The final refined model represents a complex of G6b-B ECD, DP12 and Fab fragment chains in the ratio 2:1:2, respectively. This structure reveals that the two G6b-B ECDs form a head-to-tail dimer and that the DP12 heparin ligand binds with exquisite shape and charge complimentary to a cleft created at the dimer interface remote from the Fab binding epitope.

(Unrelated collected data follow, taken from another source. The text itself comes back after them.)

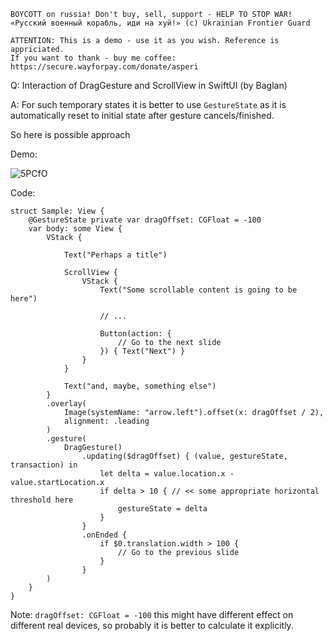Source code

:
 ```
BOYCOTT on russia! Don't buy, sell, support - HELP TO STOP WAR!
«Русский военный корабль, иди на хуй!» (c) Ukrainian Frontier Guard

ATTENTION: This is a demo - use it as you wish. Reference is appriciated.
If you want to thank - buy me coffee: https://secure.wayforpay.com/donate/asperi
```

Q: Interaction of DragGesture and ScrollView in SwiftUI (by Baglan)

A: For such temporary states it is better to use `GestureState` as it is automatically reset to initial state after gesture cancels/finished.

So here is possible approach

Demo:

![5PCfO](https://user-images.githubusercontent.com/62171579/170683071-213d2ec7-c55f-48f0-9a59-278c7e47f958.gif)

Code: 

    struct Sample: View {
        @GestureState private var dragOffset: CGFloat = -100
        var body: some View {
            VStack {
    
                Text("Perhaps a title")
    
                ScrollView {
                    VStack {
                        Text("Some scrollable content is going to be here")
    
                        // ...
    
                        Button(action: {
                            // Go to the next slide
                        }) { Text("Next") }
                    }
                }
    
                Text("and, maybe, something else")
            }
            .overlay(
                Image(systemName: "arrow.left").offset(x: dragOffset / 2),
                alignment: .leading
            )
            .gesture(
                DragGesture()
                    .updating($dragOffset) { (value, gestureState, transaction) in
                        let delta = value.location.x - value.startLocation.x
                        if delta > 10 { // << some appropriate horizontal threshold here
                            gestureState = delta
                        }
                    }
                    .onEnded {
                        if $0.translation.width > 100 {
                            // Go to the previous slide
                        }
                    }
            )
        }
    }

Note: `dragOffset: CGFloat = -100` this might have different effect on different real devices, so probably it is better to calculate it explicitly.
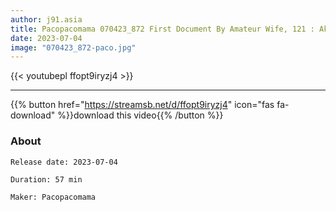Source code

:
 ```yaml
---
author: j91.asia
title: Pacopacomama 070423_872 First Document By Amateur Wife, 121 : Ako Fujimoto
date: 2023-07-04
image: "070423_872-paco.jpg"
---
```



{{< youtubepl ffopt9iryzj4 >}}
___

{{% button href="https://streamsb.net/d/ffopt9iryzj4" icon="fas fa-download" %}}download this video{{% /button %}}
### About

`Release date: 2023-07-04`

`Duration: 57 min`

`Maker:	Pacopacomama`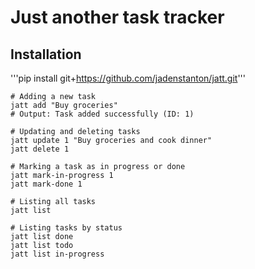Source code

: # Just another task tracker

## Installation

'''pip install git+https://github.com/jadenstanton/jatt.git'''

```shell
# Adding a new task
jatt add "Buy groceries"
# Output: Task added successfully (ID: 1)

# Updating and deleting tasks
jatt update 1 "Buy groceries and cook dinner"
jatt delete 1

# Marking a task as in progress or done
jatt mark-in-progress 1
jatt mark-done 1

# Listing all tasks
jatt list

# Listing tasks by status
jatt list done
jatt list todo
jatt list in-progress
```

Size-exclusion chromatography was also able to show that ECD dimer formation only occurs in solution as a result of heparin binding. This one structure therefore, although not straightforward to obtain and requiring great skill and determination by our crystallisation team, was able to successfully achieve all the objectives set by the client, to identify the epitope for the Fab fragment and also for the first time reveal the details of ligand binding to this important platelet receptor.
As Professor Yotis said “Peak Proteins doggedly persevered from start-to-finish, achieving our objective more efficiently and economically than would have been possible otherwise”. It certainly required crystallography perseverance and protein mass spectrometry detective work to crack the case, but the results certainly made the journey very worthwhile!
Further details are described in the publication : Heparan sulfates are critical regulators of the inhibitory megakaryocyte-platelet receptor G6b-B. Vögtle T, et al. Elife. 8. pii: e46840. 2019.